6 thoughts on “Park Advocates to Take on ‘Renewing and Repositioning’ Brackenridge Park

  1. Let’s hope this isn’t just another opportunity for the city to make money off of hotels as they did with Hemisfair park. To be a great park it needs lots of green space. The fewer cars and buildings, the better

  2. I’ve been thinking a lot about the park recently. I was sad to hear that the grand lawn was removed from the master plan. I would like to see a more interconnected park, which would include the reopening of Miraflores and the removal of parking lots and asphalt roads from the interior of the park. It would be nice to have a running trail (gravel, not pavement) that extends from the Olmos Basin area, south through Brackenridge, and continues southward towards the Pearl area. Would it be possible to clean up the Sunken Gardens and host more community events and concerts at that location? One can only dream.

    I’ve given up on the idea of the park being completely rehabilitated during my lifetime, but I hope that future generations will remove the golf course and effectively double the size of the park. San Antonio and its residents deserve better. I love this city, but the way it treats its public space would not be acceptable in most other major cities. Hopefully the Hemisfair redevelopment, the Alamo site enlargement and the Brackenridge upgrades will be a step in the right direction. The city needs to realize that a first-class park space will have a ripple effect upon all of the areas surrounding the park.

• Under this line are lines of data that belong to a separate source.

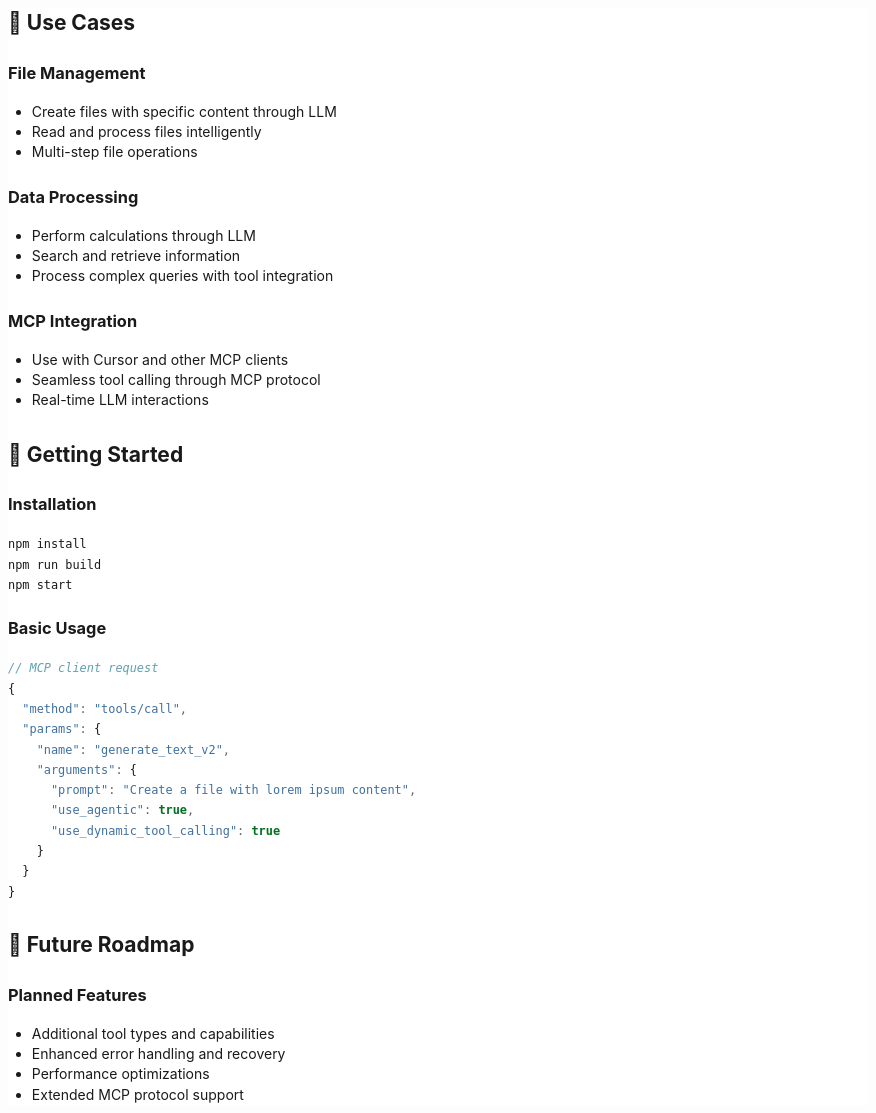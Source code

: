 ## 🎯 Use Cases

### File Management
- Create files with specific content through LLM
- Read and process files intelligently
- Multi-step file operations

### Data Processing
- Perform calculations through LLM
- Search and retrieve information
- Process complex queries with tool integration

### MCP Integration
- Use with Cursor and other MCP clients
- Seamless tool calling through MCP protocol
- Real-time LLM interactions

## 🚀 Getting Started

### Installation
```bash
npm install
npm run build
npm start
```

### Basic Usage
```javascript
// MCP client request
{
  "method": "tools/call",
  "params": {
    "name": "generate_text_v2",
    "arguments": {
      "prompt": "Create a file with lorem ipsum content",
      "use_agentic": true,
      "use_dynamic_tool_calling": true
    }
  }
}
```

## 🔮 Future Roadmap

### Planned Features
- Additional tool types and capabilities
- Enhanced error handling and recovery
- Performance optimizations
- Extended MCP protocol support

    • Frank, Thank you for the mention of Miraflores. Miraflores does now belong to the City of San Antonio (since 2006), and was adopted by Brackenridge Park. It’s a small jewel, at 4.5 acres, but it contains within it a fascinating expression of Mexican history that should not be overlooked. Its original owner, Dr. Aureliano Urrutia, made important contributions to the field of medicine, and ministered to thousands of San Antonians, most of them hispanic, during his more than 40 year career here, from his downtown office and pharmacy located at Houston and Laredo Streets between the Santa Rosa Hospital and San Pedro Creek. The park contained over 30 objects relating to Mexican history and culture in a unique and mysterious landscape which encouraged exploration and contemplation. Although it was not open to the public, the garden hosted many interesting events including chamber music concerts, and gained the attention of the American Institute of Architects at their annual convention in 1931. It has suffered greatly since it was sold out of the family in the 1960s. Perhaps someday, people might be able to learn something interesting about our important neighbor to the south by visiting Miraflores. https://therivardreport.com/miraflores-dr-urrutias-lost-garden/
      http://www.quintaurrutia.com

  3. The Rivard Report does such a great job of providing deeper information and reflection. Perhaps you could run a series on the history of Brackenridge Park; the space as near the headwaters of the San Antonio river. The historical references allow current citizens a glimpse into the park’s storied beginnings, including native American habitation of the surrounding areas.

  4. Shout out to Christina Sohn, featured in photo above. Alamo Heights HS grad ’03. ( I ran cross country with her).

    What ever happens, please more field space! Similar to Zilker park – a quality lawn will attract the people for all types of uses. The First Tees driving range is be ripe for this… Also, Bocce courts in the shade!

  5. I hope the planners do not forget us disabled people who can no longer drive a car through the park in order to enjoy it. We need lots of handicapped access for our mobility scooters, wheelchairs, etc. Hardberger foresaw this issue and did something about it. As a native San Antonioian and a long-time visitor (before disability) of the park, I am deeply interested in how the park is treated. Let it be more about nature than about numbers.